The sheer scale of destruction caused by wildfires in California has been revealed in satellite images released by Nasa.
More than 200 people were still missing on Monday in California’s deadliest and most destructive blaze on record, which is one of two fires raging in the state.
At least 31 people have been killed and more than a quarter of a million have been forced to evacuate.
A photo of the blaze, named Camp Fire by officials, was captured by the space agency’s Landsat 8 on Thursday 8 November, showing a huge plume of smoke rising from the fire hours after it first broke out.
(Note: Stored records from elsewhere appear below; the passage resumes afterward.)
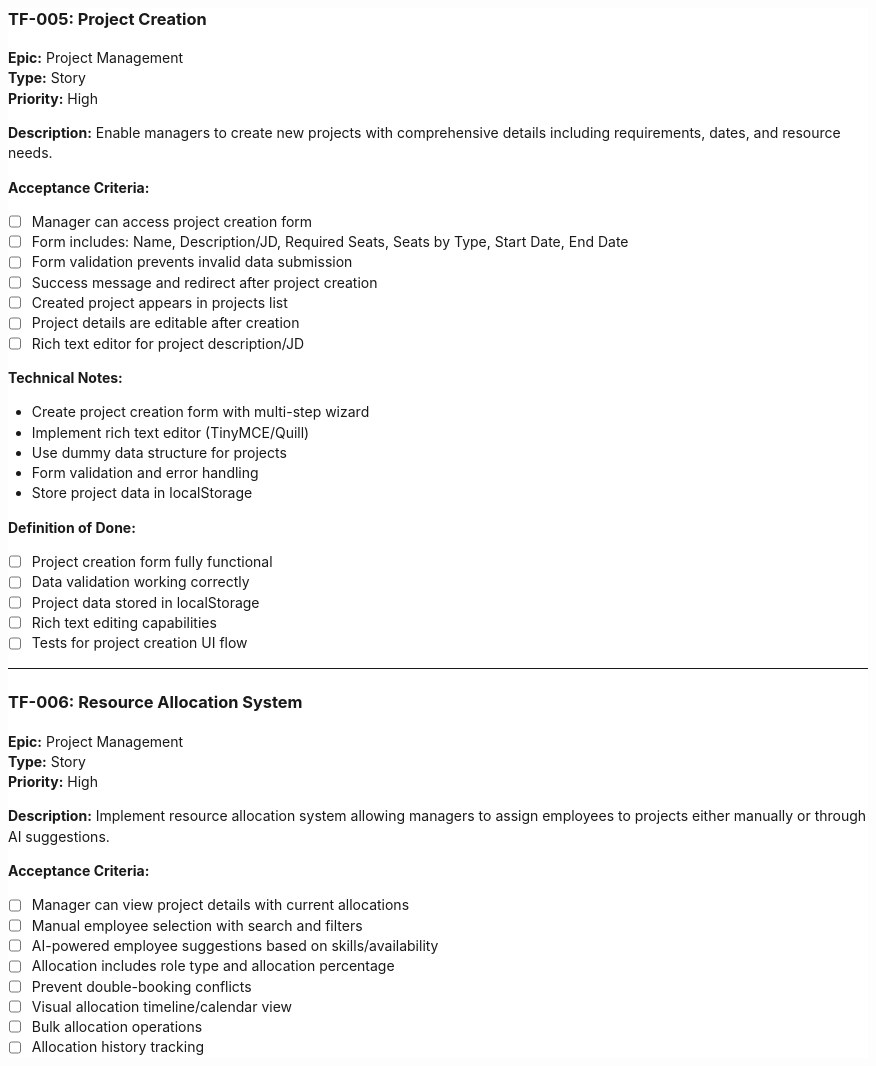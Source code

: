 ### TF-005: Project Creation
**Epic:** Project Management  
**Type:** Story  
**Priority:** High  

**Description:**
Enable managers to create new projects with comprehensive details including requirements, dates, and resource needs.

**Acceptance Criteria:**
- [ ] Manager can access project creation form
- [ ] Form includes: Name, Description/JD, Required Seats, Seats by Type, Start Date, End Date
- [ ] Form validation prevents invalid data submission
- [ ] Success message and redirect after project creation
- [ ] Created project appears in projects list
- [ ] Project details are editable after creation
- [ ] Rich text editor for project description/JD

**Technical Notes:**
- Create project creation form with multi-step wizard
- Implement rich text editor (TinyMCE/Quill)
- Use dummy data structure for projects
- Form validation and error handling
- Store project data in localStorage

**Definition of Done:**
- [ ] Project creation form fully functional
- [ ] Data validation working correctly
- [ ] Project data stored in localStorage
- [ ] Rich text editing capabilities
- [ ] Tests for project creation UI flow

---

### TF-006: Resource Allocation System
**Epic:** Project Management  
**Type:** Story  
**Priority:** High  

**Description:**
Implement resource allocation system allowing managers to assign employees to projects either manually or through AI suggestions.

**Acceptance Criteria:**
- [ ] Manager can view project details with current allocations
- [ ] Manual employee selection with search and filters
- [ ] AI-powered employee suggestions based on skills/availability
- [ ] Allocation includes role type and allocation percentage
- [ ] Prevent double-booking conflicts
- [ ] Visual allocation timeline/calendar view
- [ ] Bulk allocation operations
- [ ] Allocation history tracking
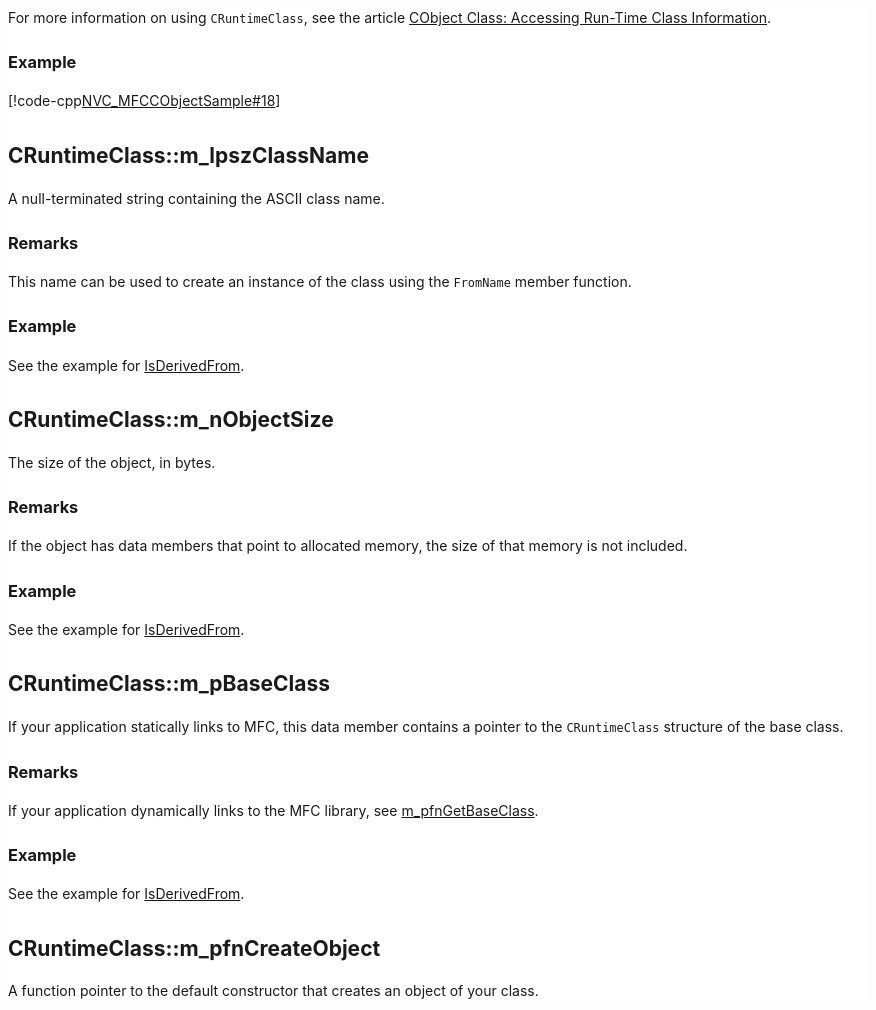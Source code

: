 For more information on using `CRuntimeClass`, see the article [CObject Class: Accessing Run-Time Class Information](../../mfc/accessing-run-time-class-information.md).

### Example

[!code-cpp[NVC_MFCCObjectSample#18](../../mfc/codesnippet/cpp/cruntimeclass-structure_2.cpp)]

## <a name="m_lpszclassname"></a> CRuntimeClass::m_lpszClassName

A null-terminated string containing the ASCII class name.

### Remarks

This name can be used to create an instance of the class using the `FromName` member function.

### Example

  See the example for [IsDerivedFrom](#isderivedfrom).

## <a name="m_nobjectsize"></a> CRuntimeClass::m_nObjectSize

The size of the object, in bytes.

### Remarks

If the object has data members that point to allocated memory, the size of that memory is not included.

### Example

  See the example for [IsDerivedFrom](#isderivedfrom).

## <a name="m_pbaseclass"></a> CRuntimeClass::m_pBaseClass

If your application statically links to MFC, this data member contains a pointer to the `CRuntimeClass` structure of the base class.

### Remarks

If your application dynamically links to the MFC library, see [m_pfnGetBaseClass](#m_pfngetbaseclass).

### Example

  See the example for [IsDerivedFrom](#isderivedfrom).

## <a name="m_pfncreateobject"></a> CRuntimeClass::m_pfnCreateObject

A function pointer to the default constructor that creates an object of your class.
The fire is highlighted in the image, and smoke from the blaze can be seen spreading over the town of Paradise. Around 24 hours after the image was taken, the fire had torn through 70,000 acres of land.
Another image from Nasa’s Terra satellite shows wildfires raging on both sides of the state.
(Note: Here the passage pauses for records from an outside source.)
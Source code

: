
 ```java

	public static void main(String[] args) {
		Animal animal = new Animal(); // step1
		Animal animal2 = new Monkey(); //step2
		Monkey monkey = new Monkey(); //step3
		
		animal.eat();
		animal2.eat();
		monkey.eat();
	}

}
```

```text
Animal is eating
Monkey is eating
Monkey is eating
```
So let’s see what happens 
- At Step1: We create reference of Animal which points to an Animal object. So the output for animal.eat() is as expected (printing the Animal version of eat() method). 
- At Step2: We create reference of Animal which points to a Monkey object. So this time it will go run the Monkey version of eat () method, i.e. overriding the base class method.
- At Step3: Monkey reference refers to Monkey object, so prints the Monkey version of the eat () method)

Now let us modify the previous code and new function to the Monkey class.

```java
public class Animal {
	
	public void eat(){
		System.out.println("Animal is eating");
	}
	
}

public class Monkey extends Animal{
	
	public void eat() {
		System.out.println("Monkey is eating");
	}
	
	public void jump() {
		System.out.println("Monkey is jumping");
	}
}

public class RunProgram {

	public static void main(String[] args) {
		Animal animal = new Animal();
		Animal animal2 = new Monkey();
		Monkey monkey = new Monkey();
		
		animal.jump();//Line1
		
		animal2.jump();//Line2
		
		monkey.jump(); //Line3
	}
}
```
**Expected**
In northern California, smoke from the Camp Fire covers the town of Paradise and reaches as far south as San Francisco before drifting over the Pacific Ocean.
Smoke from the Hill Fire and Woolsey Fire can also be seen billowing into the sky in southern California before heading out to sea.
The death toll from the wildfires rose to 31 on Sunday, after six more people were found dead.
The Camp Fire has claimed at least 29 lives since it broke out on Thursday, while at least two people have died in the Woolsey Fire threatening the wealthy beach community of Malibu, near Los Angeles.
More than 6,700 homes and businesses in Paradise have been burned down by the Camp Fire, more structures than any other California wildfire on record.
The Woolsey Fire has scorched at least 83,275 acres and was only 10 per cent contained.
Around 228 people are still unaccounted for, Butte County Sheriff Kory Honea told reporters on Sunday evening.